>Mala Anand wrote:
>> Here is a 2.5.19 patch that improves the performance of IA32
>> and copy_from_user routines used by :
>> (1) tcpip protocol stack
>> (2) file systems

>This came up about a year back when zerocopy networking was merged.
>Intel boxes started running more slowly purely because of the 8+8
>alignment thing.

>I changed tcp to use a different copy if either source or dest were
>not eight-byte aligned, and found that the resulting improvement
>across a mixed networking load was only 1%. Your numbers are higher,
>so perhaps there are different alignments in the mix...

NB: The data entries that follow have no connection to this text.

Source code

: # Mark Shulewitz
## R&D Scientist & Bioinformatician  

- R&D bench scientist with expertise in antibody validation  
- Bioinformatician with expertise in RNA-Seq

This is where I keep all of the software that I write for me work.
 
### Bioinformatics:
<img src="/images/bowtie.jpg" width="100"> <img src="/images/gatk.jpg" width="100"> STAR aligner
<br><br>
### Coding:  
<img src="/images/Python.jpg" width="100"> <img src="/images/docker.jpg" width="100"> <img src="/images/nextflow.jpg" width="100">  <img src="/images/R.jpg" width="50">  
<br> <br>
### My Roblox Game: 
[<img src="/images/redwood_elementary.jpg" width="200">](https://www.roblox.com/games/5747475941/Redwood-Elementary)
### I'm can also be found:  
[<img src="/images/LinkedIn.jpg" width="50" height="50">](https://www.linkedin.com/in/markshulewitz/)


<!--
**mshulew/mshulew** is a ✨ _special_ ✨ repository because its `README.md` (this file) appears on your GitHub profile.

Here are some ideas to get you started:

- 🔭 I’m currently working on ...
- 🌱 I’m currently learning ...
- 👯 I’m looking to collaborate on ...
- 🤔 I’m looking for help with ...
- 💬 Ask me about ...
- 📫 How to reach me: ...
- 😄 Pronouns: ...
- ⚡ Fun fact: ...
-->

I will test on other workloads when I return back to work after OLS
and vacation. However we tested an earlier version of this patch on
Netbench using sendfile and gained around 3% improvement. The baseline
profiling showed that Netbench was spending 10% in generic_copy_to_user.
The tcp options are aligned on an 4-byte boundary, so depending on the
options used the address to the data (source address to the
generic_copy_to_user) should fall on an 4 or 8 byte boundary. I agree
with you more test is needed.

>One question: have you tested on other CPU types? This problem is
>very specific to Intel hardware. On AMD, the eight-byte alignement
>artifact does not exist at all. It could be that your patch is not
>desirable on such CPUs?

I tested only Pentium II and III. I will test it on Pentium IV.
When I said 8-byte alignment, it is 8 and greater. I will
try to check out AMD also.


   Mala Anand
   Linux Technology Center - Performance
   Phone:838-8088; Tie-line:678-8088